I am currently working on an app to convert documents (specifically Open Document Text, at least for now) to epub format. The problem I'm running into right now is this, I am using etree ElementTree to parse the xml files extracted from the .odt file, right now I'm working on the content.xml (the file with all the text), and I'm having a problem, I'm trying to get the tag (element.tag) and attribute (element.attrib).
Ok, now hopefully someone has been able to follow thus far, so I understand attrib is a dictionary, I try print(element.attrib.keys())
and it prints out this:dict_keys(['{urn:oasis:names:tc:opendocument:xmlns:text:1.0}style-name'])
If I do print(element.attrib)
it prints this:{'{urn:oasis:names:tc:opendocument:xmlns:text:1.0}style-name': 'T1'}
now it looks to me like the key is {urn:oasis:names:tc:opendocument:xmlns:text:1.0}style-name
and the value should be 'T1'However if I try print(element.attrib['{urn:oasis:names:tc:opendocument:xmlns:text:1.0}style-name'])
it fails, it says it's not a key.
For a little more info, this is the tag I'm trying to get the info from: <text:span text:style-name="T1"> and I've tried 'text' and 'text:style-name' as the keys for the attribute dictionary, and they both fail. I also noticed the first tag is this:
<office:document-content xmlns:office="urn:oasis:names:tc:opendocument:xmlns:office:1.0" xmlns:style="urn:oasis:names:tc:opendocument:xmlns:style:1.0" xmlns:text="urn:oasis:names:tc:opendocument:xmlns:text:1.0"... and it goes on.
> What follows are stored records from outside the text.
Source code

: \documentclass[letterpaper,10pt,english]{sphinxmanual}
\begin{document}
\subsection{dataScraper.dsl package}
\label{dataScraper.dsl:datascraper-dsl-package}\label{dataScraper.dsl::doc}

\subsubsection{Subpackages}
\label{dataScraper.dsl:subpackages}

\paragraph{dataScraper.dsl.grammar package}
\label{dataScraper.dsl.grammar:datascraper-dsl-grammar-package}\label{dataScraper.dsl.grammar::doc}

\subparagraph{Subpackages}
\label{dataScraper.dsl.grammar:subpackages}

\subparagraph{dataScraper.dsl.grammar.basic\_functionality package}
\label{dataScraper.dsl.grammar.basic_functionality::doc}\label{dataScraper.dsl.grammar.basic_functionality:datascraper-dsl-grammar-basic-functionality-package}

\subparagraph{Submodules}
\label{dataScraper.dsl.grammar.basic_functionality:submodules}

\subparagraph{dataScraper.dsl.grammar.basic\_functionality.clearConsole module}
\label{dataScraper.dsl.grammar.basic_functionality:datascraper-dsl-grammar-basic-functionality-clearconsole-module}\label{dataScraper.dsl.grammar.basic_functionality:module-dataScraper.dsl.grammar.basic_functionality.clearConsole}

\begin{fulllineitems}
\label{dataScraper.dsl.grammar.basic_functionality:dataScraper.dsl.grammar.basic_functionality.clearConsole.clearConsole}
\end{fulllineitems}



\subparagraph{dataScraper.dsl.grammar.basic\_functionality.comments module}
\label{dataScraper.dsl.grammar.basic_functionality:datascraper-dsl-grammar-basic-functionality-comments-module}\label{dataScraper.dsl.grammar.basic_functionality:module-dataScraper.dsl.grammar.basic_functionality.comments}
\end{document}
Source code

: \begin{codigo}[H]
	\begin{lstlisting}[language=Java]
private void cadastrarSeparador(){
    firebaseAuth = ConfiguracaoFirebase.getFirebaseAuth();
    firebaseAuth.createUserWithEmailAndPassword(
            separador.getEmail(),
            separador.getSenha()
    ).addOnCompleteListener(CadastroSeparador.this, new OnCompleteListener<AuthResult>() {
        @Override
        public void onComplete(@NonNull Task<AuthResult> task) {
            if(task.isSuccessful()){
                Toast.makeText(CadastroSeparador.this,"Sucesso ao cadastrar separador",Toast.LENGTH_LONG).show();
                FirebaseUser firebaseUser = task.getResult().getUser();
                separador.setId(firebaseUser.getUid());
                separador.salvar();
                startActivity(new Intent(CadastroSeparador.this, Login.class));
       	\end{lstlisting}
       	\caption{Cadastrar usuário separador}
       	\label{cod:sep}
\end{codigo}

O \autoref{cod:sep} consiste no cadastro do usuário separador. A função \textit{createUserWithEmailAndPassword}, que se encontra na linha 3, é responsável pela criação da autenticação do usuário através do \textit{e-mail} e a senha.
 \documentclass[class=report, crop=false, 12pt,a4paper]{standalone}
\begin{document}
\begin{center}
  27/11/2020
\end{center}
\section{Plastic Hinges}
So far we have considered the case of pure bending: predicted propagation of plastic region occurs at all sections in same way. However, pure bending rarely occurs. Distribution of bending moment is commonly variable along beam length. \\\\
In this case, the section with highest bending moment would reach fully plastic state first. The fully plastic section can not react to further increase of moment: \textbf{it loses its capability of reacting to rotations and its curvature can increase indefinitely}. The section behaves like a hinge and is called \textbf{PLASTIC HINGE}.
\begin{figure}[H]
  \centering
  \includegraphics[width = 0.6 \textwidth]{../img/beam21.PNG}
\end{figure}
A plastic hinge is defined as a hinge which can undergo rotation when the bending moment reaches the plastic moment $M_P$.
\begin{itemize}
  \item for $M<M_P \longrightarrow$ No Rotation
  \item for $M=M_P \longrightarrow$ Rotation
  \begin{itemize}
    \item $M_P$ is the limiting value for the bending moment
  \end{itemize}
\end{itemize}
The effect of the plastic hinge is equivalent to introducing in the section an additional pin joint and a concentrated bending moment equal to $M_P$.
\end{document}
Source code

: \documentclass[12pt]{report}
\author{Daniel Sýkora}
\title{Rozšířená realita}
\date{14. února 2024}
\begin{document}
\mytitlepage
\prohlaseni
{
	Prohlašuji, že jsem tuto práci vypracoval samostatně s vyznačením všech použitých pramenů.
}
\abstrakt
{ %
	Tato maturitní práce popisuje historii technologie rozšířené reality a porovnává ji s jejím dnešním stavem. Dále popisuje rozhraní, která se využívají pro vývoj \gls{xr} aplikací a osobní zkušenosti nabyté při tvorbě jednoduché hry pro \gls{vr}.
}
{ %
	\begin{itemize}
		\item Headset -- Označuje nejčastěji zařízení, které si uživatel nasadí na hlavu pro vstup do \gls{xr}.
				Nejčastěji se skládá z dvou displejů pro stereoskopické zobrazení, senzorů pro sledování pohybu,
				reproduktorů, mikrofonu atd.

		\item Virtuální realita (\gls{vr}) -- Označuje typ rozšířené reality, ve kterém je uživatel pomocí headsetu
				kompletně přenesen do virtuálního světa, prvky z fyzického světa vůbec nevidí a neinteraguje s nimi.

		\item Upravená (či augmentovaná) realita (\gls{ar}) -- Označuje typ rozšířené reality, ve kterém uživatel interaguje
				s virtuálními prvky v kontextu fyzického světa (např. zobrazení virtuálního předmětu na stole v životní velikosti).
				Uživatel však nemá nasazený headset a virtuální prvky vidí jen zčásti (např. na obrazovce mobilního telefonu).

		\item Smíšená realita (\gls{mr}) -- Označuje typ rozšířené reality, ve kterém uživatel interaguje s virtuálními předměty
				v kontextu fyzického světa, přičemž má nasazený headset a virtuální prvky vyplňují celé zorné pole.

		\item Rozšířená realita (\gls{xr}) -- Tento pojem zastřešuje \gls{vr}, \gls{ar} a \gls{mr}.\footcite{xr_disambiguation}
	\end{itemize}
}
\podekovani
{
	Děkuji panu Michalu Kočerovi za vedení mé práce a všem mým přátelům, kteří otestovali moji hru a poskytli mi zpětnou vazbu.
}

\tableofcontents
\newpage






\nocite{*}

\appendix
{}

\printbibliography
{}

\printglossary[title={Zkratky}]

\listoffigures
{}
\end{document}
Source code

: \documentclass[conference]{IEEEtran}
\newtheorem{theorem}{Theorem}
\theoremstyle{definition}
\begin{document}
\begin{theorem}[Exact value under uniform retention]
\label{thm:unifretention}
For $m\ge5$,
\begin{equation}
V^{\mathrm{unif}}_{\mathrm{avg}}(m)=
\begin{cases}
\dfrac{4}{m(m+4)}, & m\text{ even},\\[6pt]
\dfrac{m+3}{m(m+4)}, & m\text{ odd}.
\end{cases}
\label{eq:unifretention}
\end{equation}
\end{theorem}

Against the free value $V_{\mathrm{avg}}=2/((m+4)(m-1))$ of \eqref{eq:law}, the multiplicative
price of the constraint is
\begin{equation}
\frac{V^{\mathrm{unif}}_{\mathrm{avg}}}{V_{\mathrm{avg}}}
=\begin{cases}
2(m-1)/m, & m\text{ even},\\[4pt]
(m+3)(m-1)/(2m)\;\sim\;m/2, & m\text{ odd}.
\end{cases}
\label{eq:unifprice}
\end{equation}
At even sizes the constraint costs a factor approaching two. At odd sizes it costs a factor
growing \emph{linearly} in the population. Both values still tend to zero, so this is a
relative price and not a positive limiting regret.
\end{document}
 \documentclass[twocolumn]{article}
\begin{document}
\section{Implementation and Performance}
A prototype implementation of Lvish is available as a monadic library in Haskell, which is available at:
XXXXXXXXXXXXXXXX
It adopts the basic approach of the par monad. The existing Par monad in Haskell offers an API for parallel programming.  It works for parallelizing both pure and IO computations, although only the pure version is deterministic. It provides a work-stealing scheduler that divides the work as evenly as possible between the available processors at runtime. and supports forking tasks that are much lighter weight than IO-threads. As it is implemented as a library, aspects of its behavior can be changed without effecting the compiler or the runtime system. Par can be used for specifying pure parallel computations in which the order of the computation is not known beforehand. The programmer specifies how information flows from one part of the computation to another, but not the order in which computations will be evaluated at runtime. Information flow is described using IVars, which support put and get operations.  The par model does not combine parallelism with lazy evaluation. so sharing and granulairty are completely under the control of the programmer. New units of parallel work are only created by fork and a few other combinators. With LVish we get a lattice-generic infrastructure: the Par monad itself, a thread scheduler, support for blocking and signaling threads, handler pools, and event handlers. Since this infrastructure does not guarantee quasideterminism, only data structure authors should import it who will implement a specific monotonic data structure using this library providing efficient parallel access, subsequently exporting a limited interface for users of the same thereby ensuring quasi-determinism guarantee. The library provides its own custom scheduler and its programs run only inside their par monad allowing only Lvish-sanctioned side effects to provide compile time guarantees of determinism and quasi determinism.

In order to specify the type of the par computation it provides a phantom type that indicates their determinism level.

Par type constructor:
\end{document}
You'll notice it has xmlns:text="urn:oasis:names:tc:opendocument:xmlns:text:1.0", now I believe this is a namespace??? I'm not sure, but I think it's defining text as that long string, I'm not exactly an xml expert, but I've been trying to digest this xml for a while. Any help is greatly appreciated, I hope my question hasn't been to confusing.
To clarify, what I need is a way to get the attribute, that way I can get the style-name and convert it to class for the html in the epub, I know that the attributes are a dictionary, but I can't find the key... :[